EXCERPTED RECORDS:
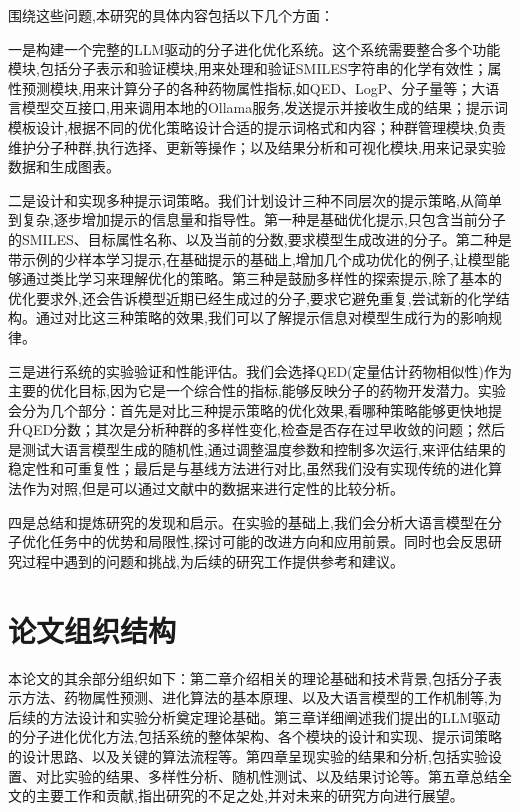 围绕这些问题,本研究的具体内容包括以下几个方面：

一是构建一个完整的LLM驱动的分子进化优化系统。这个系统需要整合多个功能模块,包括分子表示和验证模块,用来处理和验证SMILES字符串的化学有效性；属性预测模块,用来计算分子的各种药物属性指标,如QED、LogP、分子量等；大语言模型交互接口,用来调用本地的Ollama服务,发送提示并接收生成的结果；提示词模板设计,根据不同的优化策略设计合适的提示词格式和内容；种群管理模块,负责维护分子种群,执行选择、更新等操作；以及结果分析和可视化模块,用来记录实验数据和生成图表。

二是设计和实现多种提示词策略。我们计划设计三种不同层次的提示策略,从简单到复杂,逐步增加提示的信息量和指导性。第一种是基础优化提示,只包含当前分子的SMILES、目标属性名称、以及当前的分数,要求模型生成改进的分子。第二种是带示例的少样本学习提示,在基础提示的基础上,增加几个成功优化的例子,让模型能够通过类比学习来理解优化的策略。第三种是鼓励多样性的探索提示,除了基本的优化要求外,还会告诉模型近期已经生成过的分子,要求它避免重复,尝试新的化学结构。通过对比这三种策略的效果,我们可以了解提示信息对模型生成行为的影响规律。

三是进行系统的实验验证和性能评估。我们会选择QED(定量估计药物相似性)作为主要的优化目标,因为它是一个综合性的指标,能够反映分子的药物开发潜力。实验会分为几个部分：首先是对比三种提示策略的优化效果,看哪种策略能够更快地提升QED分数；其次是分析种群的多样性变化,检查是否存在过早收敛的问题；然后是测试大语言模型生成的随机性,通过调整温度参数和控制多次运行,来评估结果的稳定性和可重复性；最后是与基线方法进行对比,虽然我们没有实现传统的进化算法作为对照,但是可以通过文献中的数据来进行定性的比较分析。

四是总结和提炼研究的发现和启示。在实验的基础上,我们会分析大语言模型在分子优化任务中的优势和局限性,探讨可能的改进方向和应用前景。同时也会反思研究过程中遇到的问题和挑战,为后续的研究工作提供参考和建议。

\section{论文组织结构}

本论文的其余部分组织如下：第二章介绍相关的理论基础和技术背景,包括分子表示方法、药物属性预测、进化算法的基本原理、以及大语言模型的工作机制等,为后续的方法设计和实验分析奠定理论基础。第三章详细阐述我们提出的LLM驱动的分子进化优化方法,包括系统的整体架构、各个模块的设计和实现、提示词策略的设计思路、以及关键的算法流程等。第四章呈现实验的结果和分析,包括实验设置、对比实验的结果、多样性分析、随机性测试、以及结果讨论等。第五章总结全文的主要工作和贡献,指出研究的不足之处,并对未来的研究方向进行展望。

...

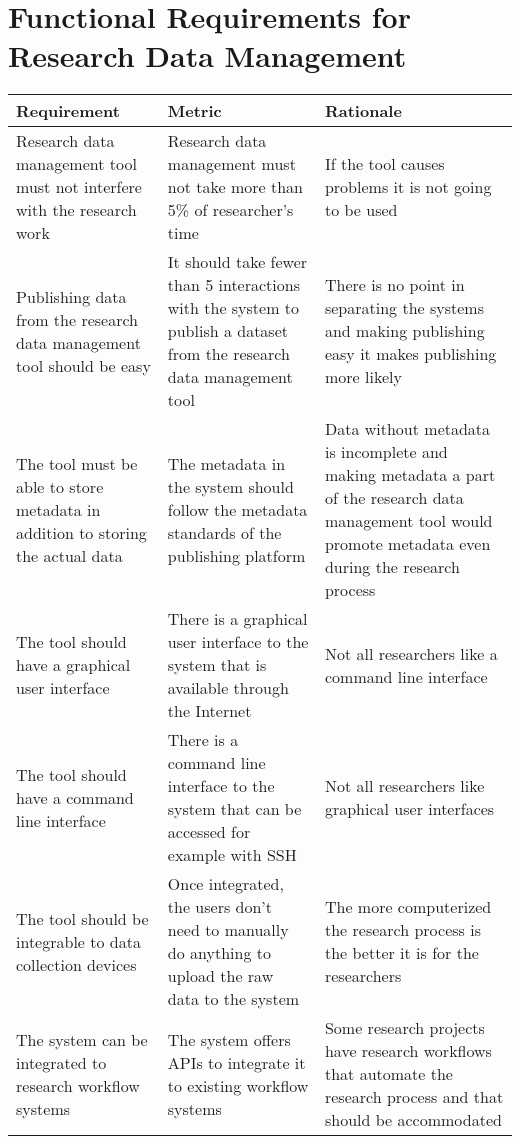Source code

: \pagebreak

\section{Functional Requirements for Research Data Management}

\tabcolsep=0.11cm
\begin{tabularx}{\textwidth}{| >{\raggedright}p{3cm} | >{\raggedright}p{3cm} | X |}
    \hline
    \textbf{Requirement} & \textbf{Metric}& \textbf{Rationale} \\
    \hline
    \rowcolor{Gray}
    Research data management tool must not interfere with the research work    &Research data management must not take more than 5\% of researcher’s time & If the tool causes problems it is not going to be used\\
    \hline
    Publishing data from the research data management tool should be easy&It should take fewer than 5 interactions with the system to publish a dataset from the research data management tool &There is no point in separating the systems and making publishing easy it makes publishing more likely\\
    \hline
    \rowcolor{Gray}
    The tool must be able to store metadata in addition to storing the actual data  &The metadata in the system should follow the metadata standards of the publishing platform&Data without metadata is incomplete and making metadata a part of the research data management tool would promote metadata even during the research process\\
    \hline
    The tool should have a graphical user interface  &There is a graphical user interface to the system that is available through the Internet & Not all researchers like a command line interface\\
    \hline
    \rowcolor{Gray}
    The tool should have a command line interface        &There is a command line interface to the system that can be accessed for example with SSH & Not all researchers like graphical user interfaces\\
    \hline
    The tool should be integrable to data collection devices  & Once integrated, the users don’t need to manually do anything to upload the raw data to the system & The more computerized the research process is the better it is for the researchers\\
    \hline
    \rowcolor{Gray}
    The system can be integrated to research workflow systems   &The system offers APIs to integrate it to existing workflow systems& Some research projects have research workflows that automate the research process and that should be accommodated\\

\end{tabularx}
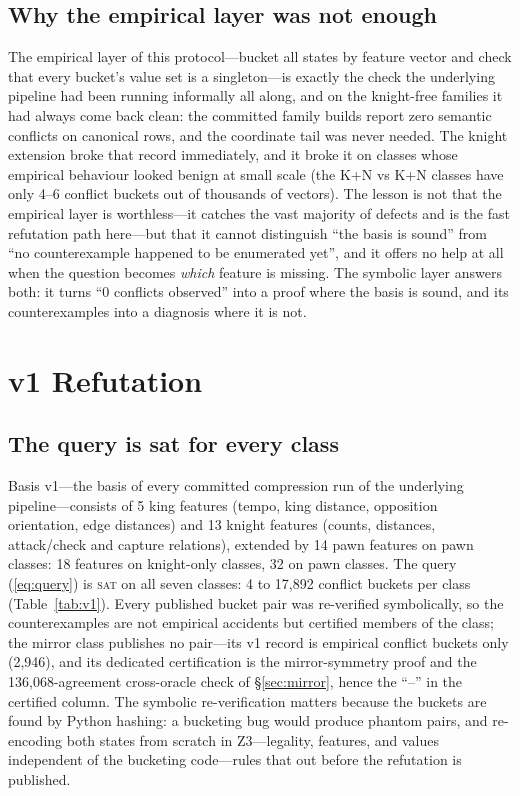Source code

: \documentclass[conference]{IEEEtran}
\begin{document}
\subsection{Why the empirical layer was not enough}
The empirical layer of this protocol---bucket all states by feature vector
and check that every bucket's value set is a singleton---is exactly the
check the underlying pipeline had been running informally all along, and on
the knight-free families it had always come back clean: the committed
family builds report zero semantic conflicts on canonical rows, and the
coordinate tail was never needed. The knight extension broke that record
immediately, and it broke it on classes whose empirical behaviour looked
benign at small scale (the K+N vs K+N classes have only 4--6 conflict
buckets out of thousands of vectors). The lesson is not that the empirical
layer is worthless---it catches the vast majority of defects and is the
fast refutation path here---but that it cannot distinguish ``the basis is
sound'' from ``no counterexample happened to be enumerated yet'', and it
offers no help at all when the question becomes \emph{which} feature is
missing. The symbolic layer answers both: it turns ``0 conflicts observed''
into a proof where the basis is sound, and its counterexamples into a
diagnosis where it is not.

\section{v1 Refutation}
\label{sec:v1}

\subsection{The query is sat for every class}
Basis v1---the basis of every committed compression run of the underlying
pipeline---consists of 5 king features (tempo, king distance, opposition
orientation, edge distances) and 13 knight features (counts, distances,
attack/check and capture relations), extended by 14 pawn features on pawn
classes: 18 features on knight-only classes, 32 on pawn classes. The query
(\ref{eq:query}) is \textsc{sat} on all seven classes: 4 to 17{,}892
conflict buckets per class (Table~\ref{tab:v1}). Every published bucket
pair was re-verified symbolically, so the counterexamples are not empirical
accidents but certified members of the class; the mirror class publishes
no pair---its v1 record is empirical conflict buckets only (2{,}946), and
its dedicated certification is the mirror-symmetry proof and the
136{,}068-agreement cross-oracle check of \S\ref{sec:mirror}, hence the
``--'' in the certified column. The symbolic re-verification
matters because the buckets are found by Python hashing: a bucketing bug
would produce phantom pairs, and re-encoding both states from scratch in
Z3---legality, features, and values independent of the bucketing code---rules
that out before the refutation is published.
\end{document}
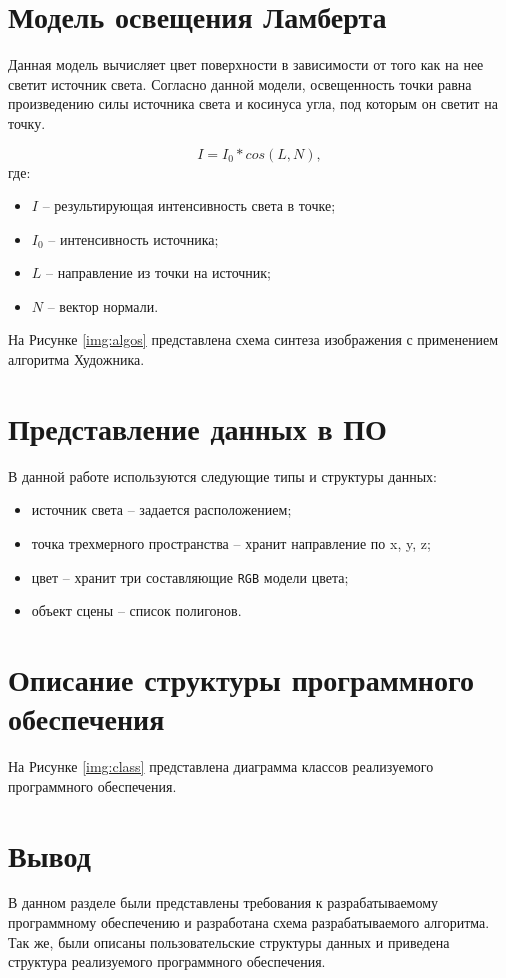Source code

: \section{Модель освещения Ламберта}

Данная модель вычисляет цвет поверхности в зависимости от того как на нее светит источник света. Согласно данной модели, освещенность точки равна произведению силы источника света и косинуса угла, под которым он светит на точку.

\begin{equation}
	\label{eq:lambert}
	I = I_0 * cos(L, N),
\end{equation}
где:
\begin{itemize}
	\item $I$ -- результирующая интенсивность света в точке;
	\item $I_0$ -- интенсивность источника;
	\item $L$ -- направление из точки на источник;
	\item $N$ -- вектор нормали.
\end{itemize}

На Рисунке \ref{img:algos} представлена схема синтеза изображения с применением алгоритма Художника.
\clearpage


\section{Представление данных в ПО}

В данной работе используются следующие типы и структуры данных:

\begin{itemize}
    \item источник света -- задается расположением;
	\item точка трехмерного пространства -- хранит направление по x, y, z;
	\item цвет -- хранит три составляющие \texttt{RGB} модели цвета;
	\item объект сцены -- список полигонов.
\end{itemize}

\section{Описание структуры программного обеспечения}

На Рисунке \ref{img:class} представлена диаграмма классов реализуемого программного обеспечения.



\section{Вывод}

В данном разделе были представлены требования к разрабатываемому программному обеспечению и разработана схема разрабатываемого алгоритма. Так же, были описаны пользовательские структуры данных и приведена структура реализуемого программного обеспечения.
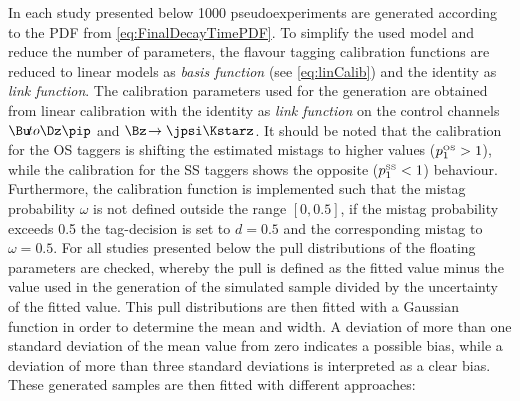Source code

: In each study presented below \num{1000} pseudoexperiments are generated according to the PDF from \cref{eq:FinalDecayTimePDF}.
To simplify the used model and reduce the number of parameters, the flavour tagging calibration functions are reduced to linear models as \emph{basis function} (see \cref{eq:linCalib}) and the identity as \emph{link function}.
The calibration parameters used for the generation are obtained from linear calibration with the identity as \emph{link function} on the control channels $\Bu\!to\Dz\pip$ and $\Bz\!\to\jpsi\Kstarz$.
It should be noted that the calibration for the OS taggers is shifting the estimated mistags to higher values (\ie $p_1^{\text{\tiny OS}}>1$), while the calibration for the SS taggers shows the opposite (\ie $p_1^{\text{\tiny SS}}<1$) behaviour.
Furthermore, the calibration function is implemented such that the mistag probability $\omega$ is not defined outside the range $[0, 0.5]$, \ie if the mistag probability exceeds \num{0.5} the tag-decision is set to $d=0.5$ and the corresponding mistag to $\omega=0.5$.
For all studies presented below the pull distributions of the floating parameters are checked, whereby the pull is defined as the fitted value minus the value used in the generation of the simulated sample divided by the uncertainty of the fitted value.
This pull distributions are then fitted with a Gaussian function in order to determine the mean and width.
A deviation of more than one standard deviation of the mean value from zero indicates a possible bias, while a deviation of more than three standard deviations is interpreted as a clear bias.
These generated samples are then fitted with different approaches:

THE TASK: Return, exactly as they stand, the lines above from the one with "применением алгоритма Художника." to the one with "The calibration parameters", omitting any pictures among them.

RESPONSE AREA:
На Рисунке \ref{img:algos} представлена схема синтеза изображения с применением алгоритма Художника.
\clearpage


\section{Представление данных в ПО}

В данной работе используются следующие типы и структуры данных:

\begin{itemize}
    \item источник света -- задается расположением;
	\item точка трехмерного пространства -- хранит направление по x, y, z;
	\item цвет -- хранит три составляющие \texttt{RGB} модели цвета;
	\item объект сцены -- список полигонов.
\end{itemize}

\section{Описание структуры программного обеспечения}

На Рисунке \ref{img:class} представлена диаграмма классов реализуемого программного обеспечения.



\section{Вывод}

В данном разделе были представлены требования к разрабатываемому программному обеспечению и разработана схема разрабатываемого алгоритма. Так же, были описаны пользовательские структуры данных и приведена структура реализуемого программного обеспечения.
Source code

: In each study presented below \num{1000} pseudoexperiments are generated according to the PDF from \cref{eq:FinalDecayTimePDF}.
To simplify the used model and reduce the number of parameters, the flavour tagging calibration functions are reduced to linear models as \emph{basis function} (see \cref{eq:linCalib}) and the identity as \emph{link function}.
The calibration parameters used for the generation are obtained from linear calibration with the identity as \emph{link function} on the control channels $\Bu\!to\Dz\pip$ and $\Bz\!\to\jpsi\Kstarz$.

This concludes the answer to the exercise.